▶ [Work order]: Wherever the word "Average" turns up in a line of the entries, copy that line.

(Stored data)
--*--
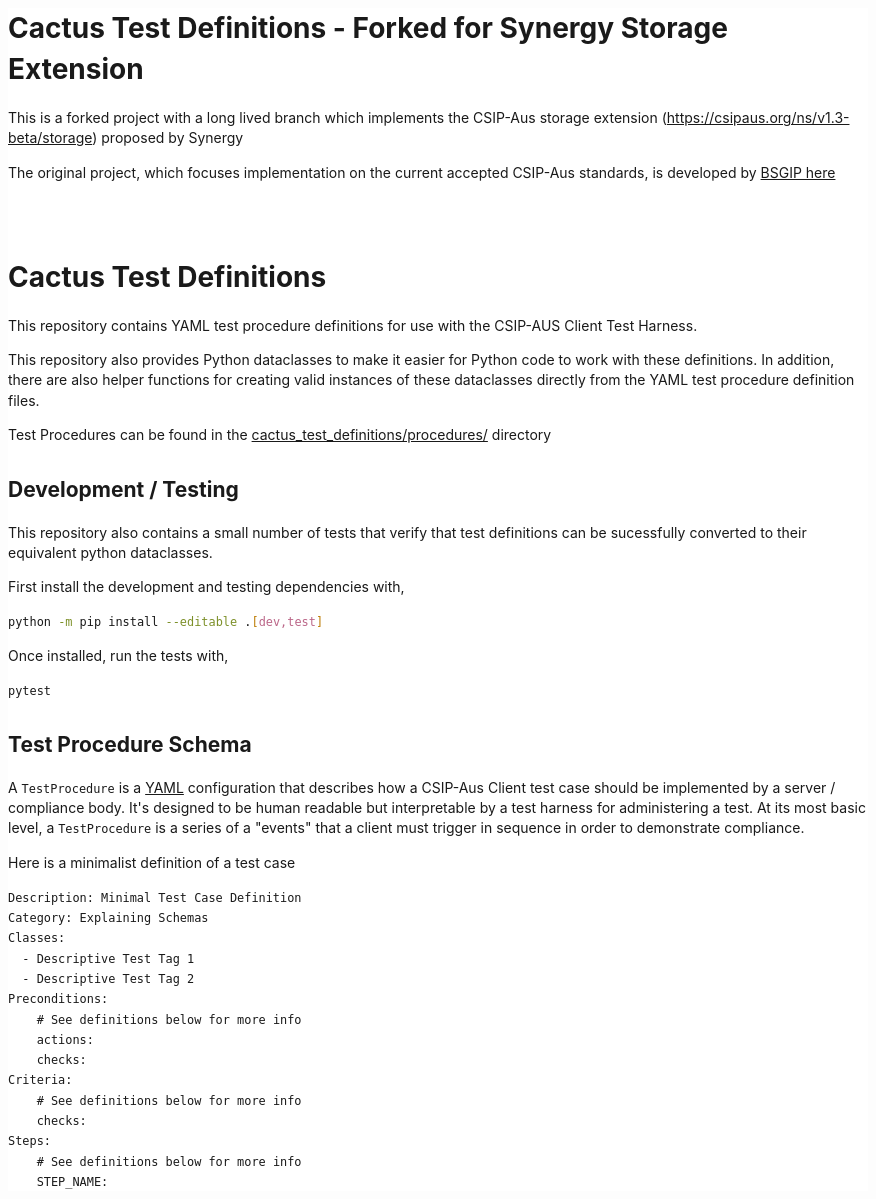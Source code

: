 # Cactus Test Definitions - Forked for Synergy Storage Extension

This is a forked project with a long lived branch which implements the CSIP-Aus storage extension (https://csipaus.org/ns/v1.3-beta/storage) proposed by Synergy

The original project, which focuses implementation on the current accepted CSIP-Aus standards, is developed by [BSGIP here](https://github.com/bsgip/cactus-test-definitions)

<br>

# Cactus Test Definitions

This repository contains YAML test procedure definitions for use with the CSIP-AUS Client Test Harness.

This repository also provides Python dataclasses to make it easier for Python code to work with these definitions. In addition, there are also helper functions for creating valid instances of these dataclasses directly from the YAML test procedure definition files.

Test Procedures can be found in the [cactus_test_definitions/procedures/](cactus_test_definitions/procedures/) directory


## Development / Testing

This repository also contains a small number of tests that verify that test definitions can be sucessfully converted to their equivalent python dataclasses.

First install the development and testing dependencies with,

```sh
python -m pip install --editable .[dev,test]
```

Once installed, run the tests with,

```sh
pytest
```

## Test Procedure Schema

A `TestProcedure` is a [YAML](https://yaml.org) configuration that describes how a CSIP-Aus Client test case should be implemented by a server / compliance body. It's designed to be human readable but interpretable by a test harness for administering a test. At its most basic level, a `TestProcedure` is a series of a "events" that a client must trigger in sequence in order to demonstrate compliance.

Here is a minimalist definition of a test case

```
Description: Minimal Test Case Definition
Category: Explaining Schemas
Classes:
  - Descriptive Test Tag 1
  - Descriptive Test Tag 2
Preconditions: 
    # See definitions below for more info
    actions:
    checks:
Criteria:
    # See definitions below for more info
    checks:
Steps:
    # See definitions below for more info
    STEP_NAME:
```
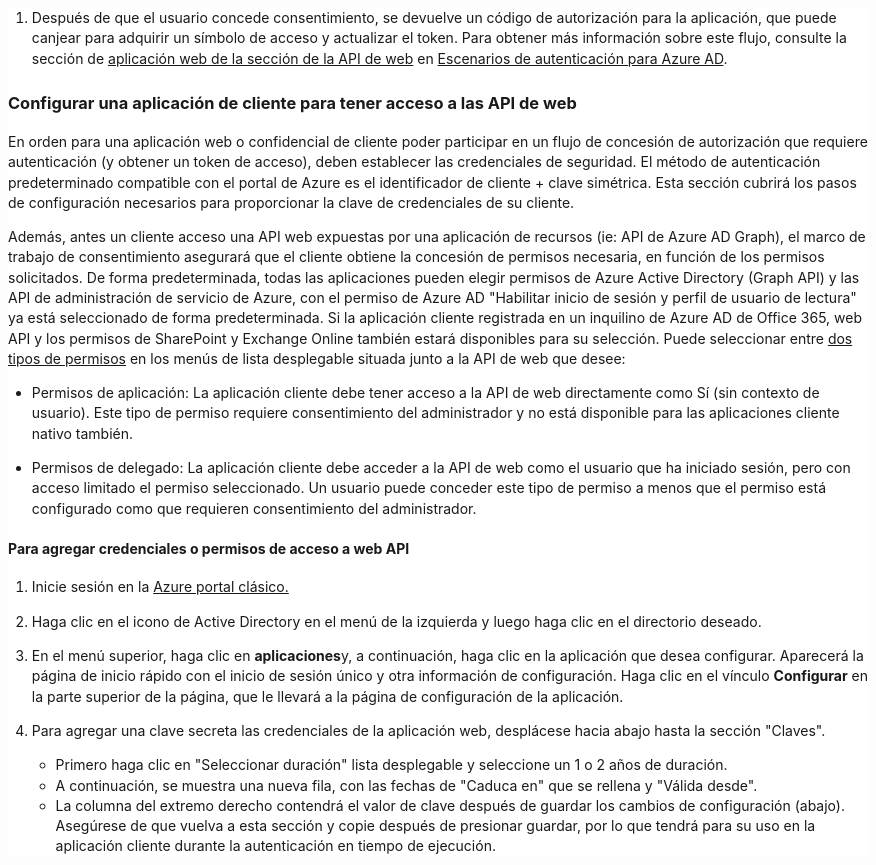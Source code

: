 1. Después de que el usuario concede consentimiento, se devuelve un código de autorización para la aplicación, que puede canjear para adquirir un símbolo de acceso y actualizar el token. Para obtener más información sobre este flujo, consulte la sección de [aplicación web de la sección de la API de web](active-directory-authentication-scenarios.md#web-application-to-web-api) en [Escenarios de autenticación para Azure AD](active-directory-authentication-scenarios.md).

### <a name="configuring-a-client-application-to-access-web-apis"></a>Configurar una aplicación de cliente para tener acceso a las API de web

En orden para una aplicación web o confidencial de cliente poder participar en un flujo de concesión de autorización que requiere autenticación (y obtener un token de acceso), deben establecer las credenciales de seguridad. El método de autenticación predeterminado compatible con el portal de Azure es el identificador de cliente + clave simétrica. Esta sección cubrirá los pasos de configuración necesarios para proporcionar la clave de credenciales de su cliente.

Además, antes un cliente acceso una API web expuestas por una aplicación de recursos (ie: API de Azure AD Graph), el marco de trabajo de consentimiento asegurará que el cliente obtiene la concesión de permisos necesaria, en función de los permisos solicitados. De forma predeterminada, todas las aplicaciones pueden elegir permisos de Azure Active Directory (Graph API) y las API de administración de servicio de Azure, con el permiso de Azure AD "Habilitar inicio de sesión y perfil de usuario de lectura" ya está seleccionado de forma predeterminada. Si la aplicación cliente registrada en un inquilino de Azure AD de Office 365, web API y los permisos de SharePoint y Exchange Online también estará disponibles para su selección. Puede seleccionar entre [dos tipos de permisos](active-directory-dev-glossary.md#permissions) en los menús de lista desplegable situada junto a la API de web que desee:

- Permisos de aplicación: La aplicación cliente debe tener acceso a la API de web directamente como Sí (sin contexto de usuario). Este tipo de permiso requiere consentimiento del administrador y no está disponible para las aplicaciones cliente nativo también.

- Permisos de delegado: La aplicación cliente debe acceder a la API de web como el usuario que ha iniciado sesión, pero con acceso limitado el permiso seleccionado. Un usuario puede conceder este tipo de permiso a menos que el permiso está configurado como que requieren consentimiento del administrador.

#### <a name="to-add-credentials-or-permissions-to-access-web-apis"></a>Para agregar credenciales o permisos de acceso a web API

1. Inicie sesión en la [Azure portal clásico.](https://manage.windowsazure.com)

1. Haga clic en el icono de Active Directory en el menú de la izquierda y luego haga clic en el directorio deseado.

1. En el menú superior, haga clic en **aplicaciones**y, a continuación, haga clic en la aplicación que desea configurar. Aparecerá la página de inicio rápido con el inicio de sesión único y otra información de configuración. Haga clic en el vínculo **Configurar** en la parte superior de la página, que le llevará a la página de configuración de la aplicación.

1. Para agregar una clave secreta las credenciales de la aplicación web, desplácese hacia abajo hasta la sección "Claves".  

    - Primero haga clic en "Seleccionar duración" lista desplegable y seleccione un 1 o 2 años de duración. 
    - A continuación, se muestra una nueva fila, con las fechas de "Caduca en" que se rellena y "Válida desde".
    - La columna del extremo derecho contendrá el valor de clave después de guardar los cambios de configuración (abajo). Asegúrese de que vuelva a esta sección y copie después de presionar guardar, por lo que tendrá para su uso en la aplicación cliente durante la autenticación en tiempo de ejecución.
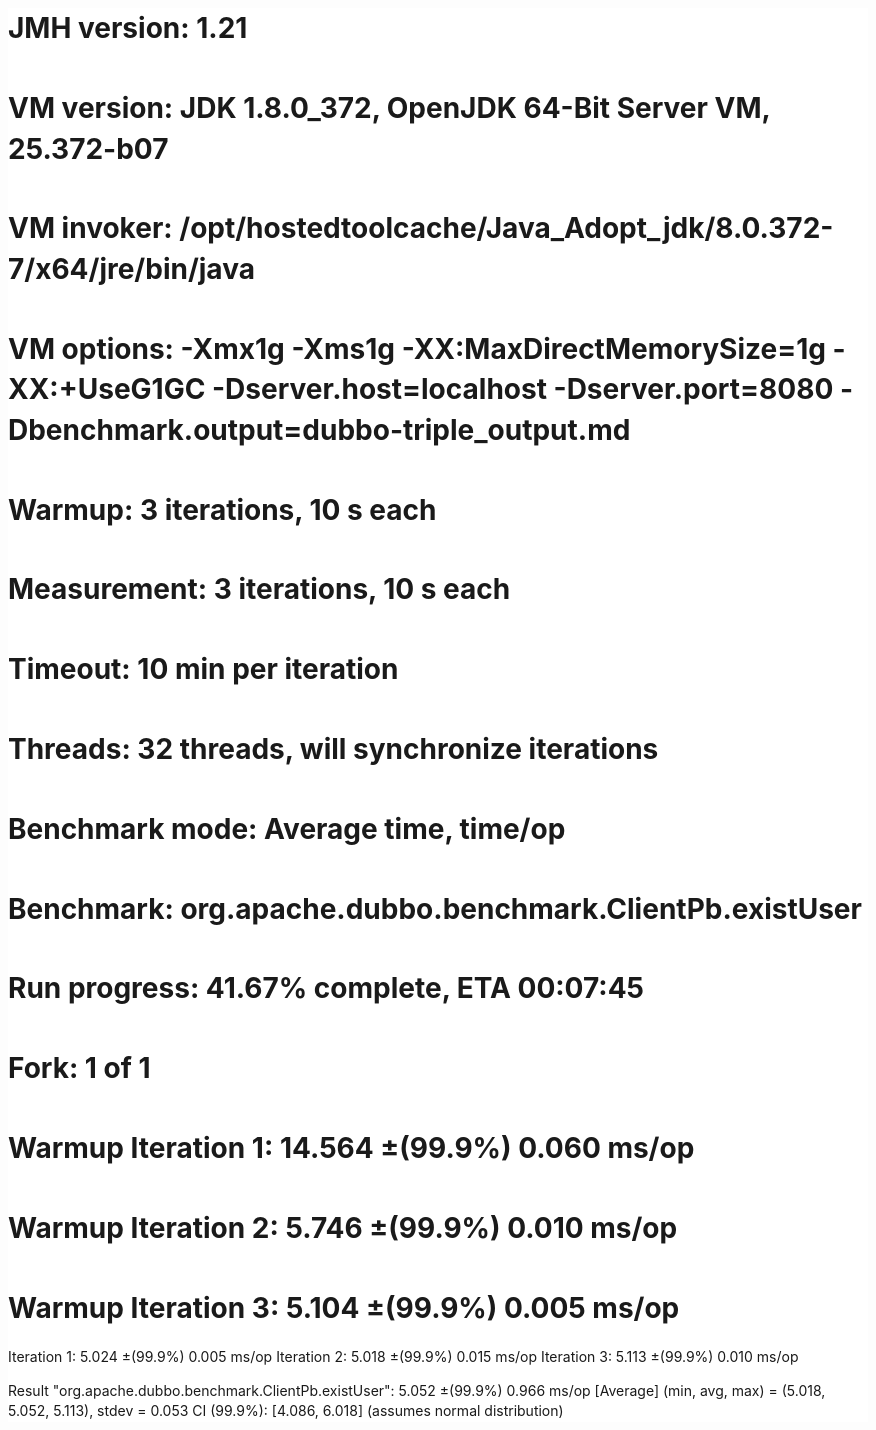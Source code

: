 
# JMH version: 1.21
# VM version: JDK 1.8.0_372, OpenJDK 64-Bit Server VM, 25.372-b07
# VM invoker: /opt/hostedtoolcache/Java_Adopt_jdk/8.0.372-7/x64/jre/bin/java
# VM options: -Xmx1g -Xms1g -XX:MaxDirectMemorySize=1g -XX:+UseG1GC -Dserver.host=localhost -Dserver.port=8080 -Dbenchmark.output=dubbo-triple_output.md
# Warmup: 3 iterations, 10 s each
# Measurement: 3 iterations, 10 s each
# Timeout: 10 min per iteration
# Threads: 32 threads, will synchronize iterations
# Benchmark mode: Average time, time/op
# Benchmark: org.apache.dubbo.benchmark.ClientPb.existUser

# Run progress: 41.67% complete, ETA 00:07:45
# Fork: 1 of 1
# Warmup Iteration   1: 14.564 ±(99.9%) 0.060 ms/op
# Warmup Iteration   2: 5.746 ±(99.9%) 0.010 ms/op
# Warmup Iteration   3: 5.104 ±(99.9%) 0.005 ms/op
Iteration   1: 5.024 ±(99.9%) 0.005 ms/op
Iteration   2: 5.018 ±(99.9%) 0.015 ms/op
Iteration   3: 5.113 ±(99.9%) 0.010 ms/op


Result "org.apache.dubbo.benchmark.ClientPb.existUser":
  5.052 ±(99.9%) 0.966 ms/op [Average]
  (min, avg, max) = (5.018, 5.052, 5.113), stdev = 0.053
  CI (99.9%): [4.086, 6.018] (assumes normal distribution)
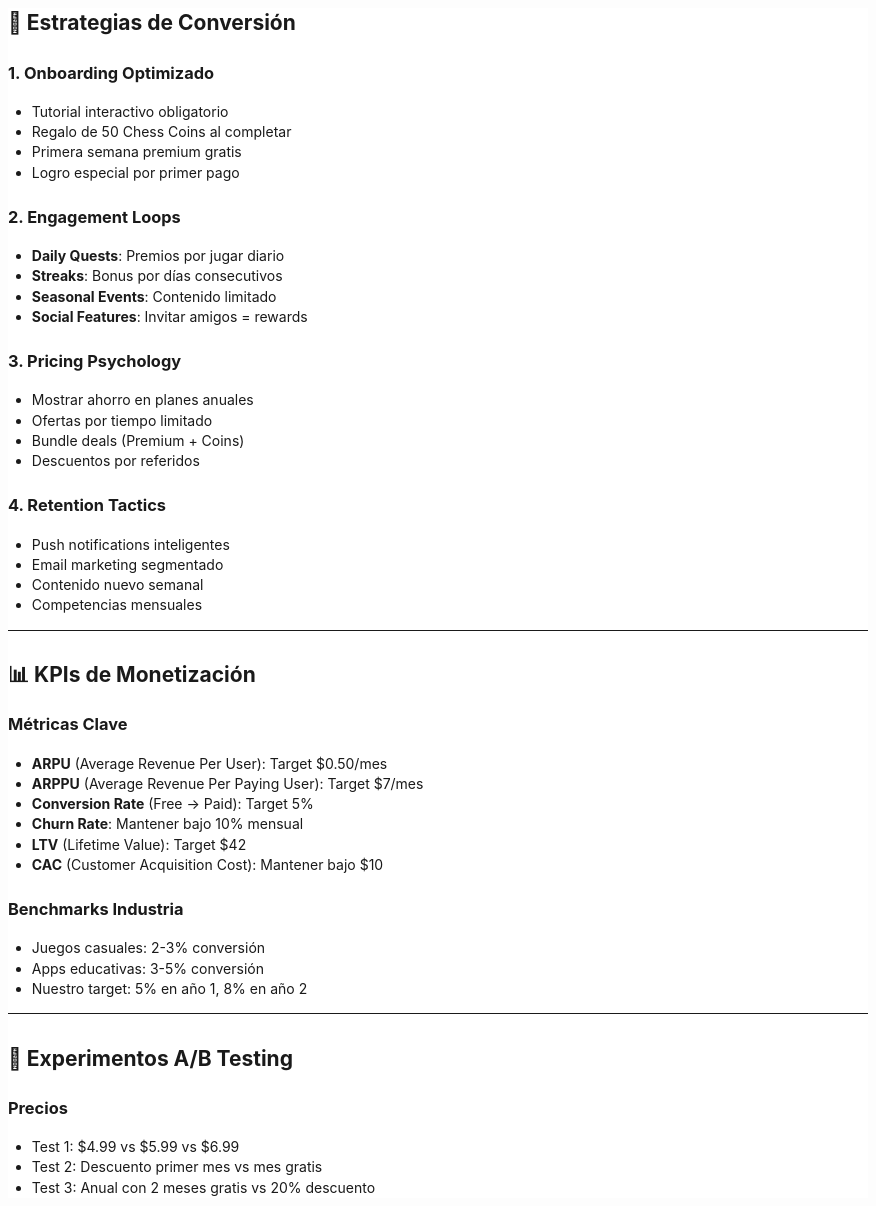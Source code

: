 ## 🚀 Estrategias de Conversión

### 1. Onboarding Optimizado
- Tutorial interactivo obligatorio
- Regalo de 50 Chess Coins al completar
- Primera semana premium gratis
- Logro especial por primer pago

### 2. Engagement Loops
- **Daily Quests**: Premios por jugar diario
- **Streaks**: Bonus por días consecutivos
- **Seasonal Events**: Contenido limitado
- **Social Features**: Invitar amigos = rewards

### 3. Pricing Psychology
- Mostrar ahorro en planes anuales
- Ofertas por tiempo limitado
- Bundle deals (Premium + Coins)
- Descuentos por referidos

### 4. Retention Tactics
- Push notifications inteligentes
- Email marketing segmentado
- Contenido nuevo semanal
- Competencias mensuales

---

## 📊 KPIs de Monetización

### Métricas Clave
- **ARPU** (Average Revenue Per User): Target $0.50/mes
- **ARPPU** (Average Revenue Per Paying User): Target $7/mes
- **Conversion Rate** (Free → Paid): Target 5%
- **Churn Rate**: Mantener bajo 10% mensual
- **LTV** (Lifetime Value): Target $42
- **CAC** (Customer Acquisition Cost): Mantener bajo $10

### Benchmarks Industria
- Juegos casuales: 2-3% conversión
- Apps educativas: 3-5% conversión
- Nuestro target: 5% en año 1, 8% en año 2

---

## 🎯 Experimentos A/B Testing

### Precios
- Test 1: $4.99 vs $5.99 vs $6.99
- Test 2: Descuento primer mes vs mes gratis
- Test 3: Anual con 2 meses gratis vs 20% descuento
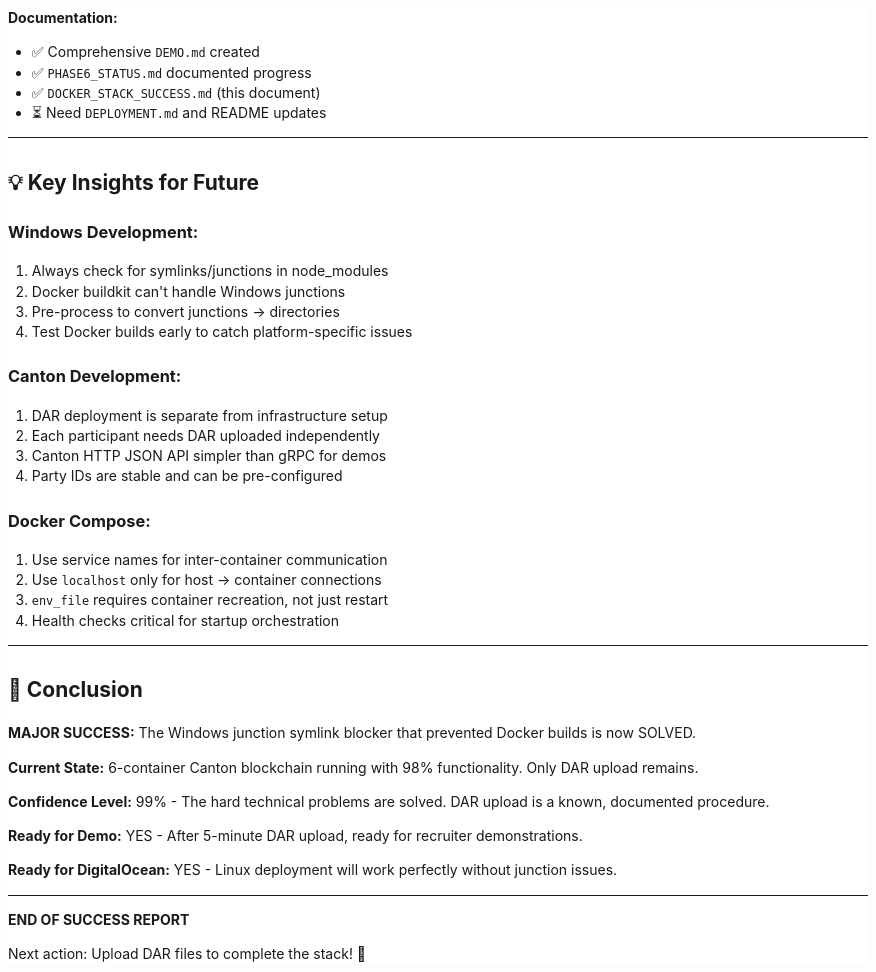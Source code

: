 **Documentation:**
- ✅ Comprehensive `DEMO.md` created
- ✅ `PHASE6_STATUS.md` documented progress
- ✅ `DOCKER_STACK_SUCCESS.md` (this document)
- ⏳ Need `DEPLOYMENT.md` and README updates

---

## 💡 Key Insights for Future

### Windows Development:
1. Always check for symlinks/junctions in node_modules
2. Docker buildkit can't handle Windows junctions
3. Pre-process to convert junctions → directories
4. Test Docker builds early to catch platform-specific issues

### Canton Development:
1. DAR deployment is separate from infrastructure setup
2. Each participant needs DAR uploaded independently
3. Canton HTTP JSON API simpler than gRPC for demos
4. Party IDs are stable and can be pre-configured

### Docker Compose:
1. Use service names for inter-container communication
2. Use `localhost` only for host → container connections
3. `env_file` requires container recreation, not just restart
4. Health checks critical for startup orchestration

---

## 🎉 Conclusion

**MAJOR SUCCESS:** The Windows junction symlink blocker that prevented Docker builds is now SOLVED.  

**Current State:** 6-container Canton blockchain running with 98% functionality. Only DAR upload remains.

**Confidence Level:** 99% - The hard technical problems are solved. DAR upload is a known, documented procedure.

**Ready for Demo:** YES - After 5-minute DAR upload, ready for recruiter demonstrations.

**Ready for DigitalOcean:** YES - Linux deployment will work perfectly without junction issues.

---

**END OF SUCCESS REPORT**

Next action: Upload DAR files to complete the stack! 🚀

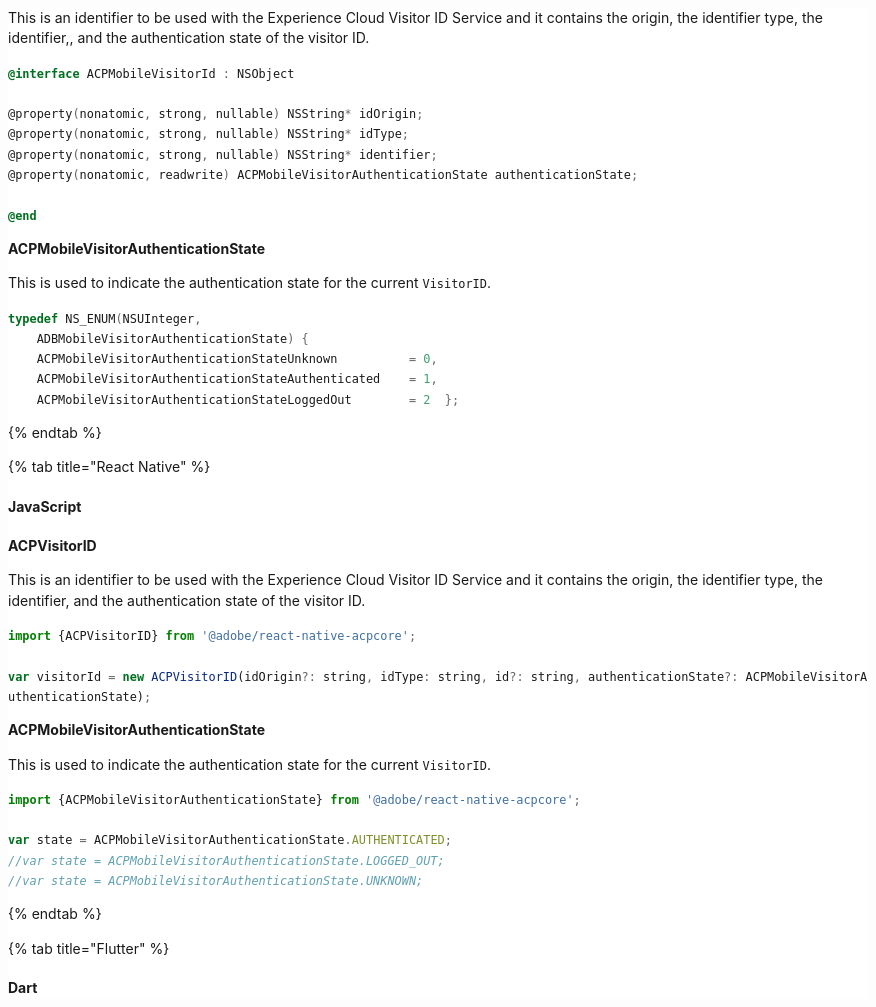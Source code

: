 This is an identifier to be used with the Experience Cloud Visitor ID Service and it contains the origin, the identifier type, the identifier,, and the authentication state of the visitor ID.

```objectivec
@interface ACPMobileVisitorId : NSObject​

@property(nonatomic, strong, nullable) NSString* idOrigin;
@property(nonatomic, strong, nullable) NSString* idType;
@property(nonatomic, strong, nullable) NSString* identifier;
@property(nonatomic, readwrite) ACPMobileVisitorAuthenticationState authenticationState;​

@end
```

**ACPMobileVisitorAuthenticationState**

This is used to indicate the authentication state for the current `VisitorID`.

```objectivec
typedef NS_ENUM(NSUInteger,
    ADBMobileVisitorAuthenticationState) {    
    ACPMobileVisitorAuthenticationStateUnknown          = 0,    
    ACPMobileVisitorAuthenticationStateAuthenticated    = 1,    
    ACPMobileVisitorAuthenticationStateLoggedOut        = 2  };
```
{% endtab %}

{% tab title="React Native" %}
#### JavaScript

**ACPVisitorID**

This is an identifier to be used with the Experience Cloud Visitor ID Service and it contains the origin, the identifier type, the identifier, and the authentication state of the visitor ID.

```jsx
import {ACPVisitorID} from '@adobe/react-native-acpcore';

var visitorId = new ACPVisitorID(idOrigin?: string, idType: string, id?: string, authenticationState?: ACPMobileVisitorAuthenticationState);
```

**ACPMobileVisitorAuthenticationState**

This is used to indicate the authentication state for the current `VisitorID`.

```jsx
import {ACPMobileVisitorAuthenticationState} from '@adobe/react-native-acpcore';

var state = ACPMobileVisitorAuthenticationState.AUTHENTICATED;
//var state = ACPMobileVisitorAuthenticationState.LOGGED_OUT;
//var state = ACPMobileVisitorAuthenticationState.UNKNOWN;
```
{% endtab %}

{% tab title="Flutter" %}
#### Dart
--*--
▶ [Solution to this problem]:
# Benchmark mode: Average time, time/op
  5.052 ±(99.9%) 0.966 ms/op [Average]
- **ARPU** (Average Revenue Per User): Target $0.50/mes
- **ARPPU** (Average Revenue Per Paying User): Target $7/mes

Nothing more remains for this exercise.